● What needs to be done: Copy each line of the data below in which the word "production" can be found.

Top of Available data

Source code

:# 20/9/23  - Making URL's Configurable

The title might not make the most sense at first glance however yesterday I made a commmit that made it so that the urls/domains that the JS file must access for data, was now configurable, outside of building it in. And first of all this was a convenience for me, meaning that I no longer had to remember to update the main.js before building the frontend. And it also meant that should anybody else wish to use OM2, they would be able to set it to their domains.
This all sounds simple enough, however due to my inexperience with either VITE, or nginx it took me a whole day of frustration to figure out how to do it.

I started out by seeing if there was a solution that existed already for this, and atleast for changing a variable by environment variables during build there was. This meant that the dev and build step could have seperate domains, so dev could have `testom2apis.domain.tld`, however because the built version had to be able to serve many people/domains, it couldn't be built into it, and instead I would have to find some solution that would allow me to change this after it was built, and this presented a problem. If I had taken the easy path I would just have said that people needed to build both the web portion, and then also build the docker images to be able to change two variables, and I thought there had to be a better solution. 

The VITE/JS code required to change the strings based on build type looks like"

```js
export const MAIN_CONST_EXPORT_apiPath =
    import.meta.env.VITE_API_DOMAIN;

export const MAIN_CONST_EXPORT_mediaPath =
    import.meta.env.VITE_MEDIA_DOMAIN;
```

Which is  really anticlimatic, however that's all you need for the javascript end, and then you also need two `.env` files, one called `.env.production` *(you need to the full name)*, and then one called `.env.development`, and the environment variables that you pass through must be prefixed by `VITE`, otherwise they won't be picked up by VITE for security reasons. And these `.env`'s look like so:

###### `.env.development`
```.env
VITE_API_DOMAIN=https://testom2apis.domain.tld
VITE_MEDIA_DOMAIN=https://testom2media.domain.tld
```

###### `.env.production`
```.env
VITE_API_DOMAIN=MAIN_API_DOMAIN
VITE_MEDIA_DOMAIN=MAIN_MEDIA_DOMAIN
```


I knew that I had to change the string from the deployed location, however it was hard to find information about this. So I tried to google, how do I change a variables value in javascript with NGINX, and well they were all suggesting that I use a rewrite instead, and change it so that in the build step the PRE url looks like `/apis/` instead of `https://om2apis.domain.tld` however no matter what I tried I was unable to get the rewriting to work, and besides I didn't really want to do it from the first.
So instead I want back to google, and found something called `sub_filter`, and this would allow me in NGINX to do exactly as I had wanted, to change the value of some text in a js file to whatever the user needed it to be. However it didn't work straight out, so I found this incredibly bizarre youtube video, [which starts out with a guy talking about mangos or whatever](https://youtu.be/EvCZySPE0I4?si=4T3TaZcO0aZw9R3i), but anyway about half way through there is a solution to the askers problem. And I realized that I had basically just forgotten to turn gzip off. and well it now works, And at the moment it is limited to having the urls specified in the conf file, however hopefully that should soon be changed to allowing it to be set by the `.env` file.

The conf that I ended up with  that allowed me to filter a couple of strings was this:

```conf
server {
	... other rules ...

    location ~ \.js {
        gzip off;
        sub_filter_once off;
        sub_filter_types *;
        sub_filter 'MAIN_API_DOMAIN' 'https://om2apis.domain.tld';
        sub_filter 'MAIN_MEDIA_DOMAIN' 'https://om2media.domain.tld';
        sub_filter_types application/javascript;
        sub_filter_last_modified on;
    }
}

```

Bottom of Available data

● Completed exercise:
Which is  really anticlimatic, however that's all you need for the javascript end, and then you also need two `.env` files, one called `.env.production` *(you need to the full name)*, and then one called `.env.development`, and the environment variables that you pass through must be prefixed by `VITE`, otherwise they won't be picked up by VITE for security reasons. And these `.env`'s look like so:
###### `.env.production`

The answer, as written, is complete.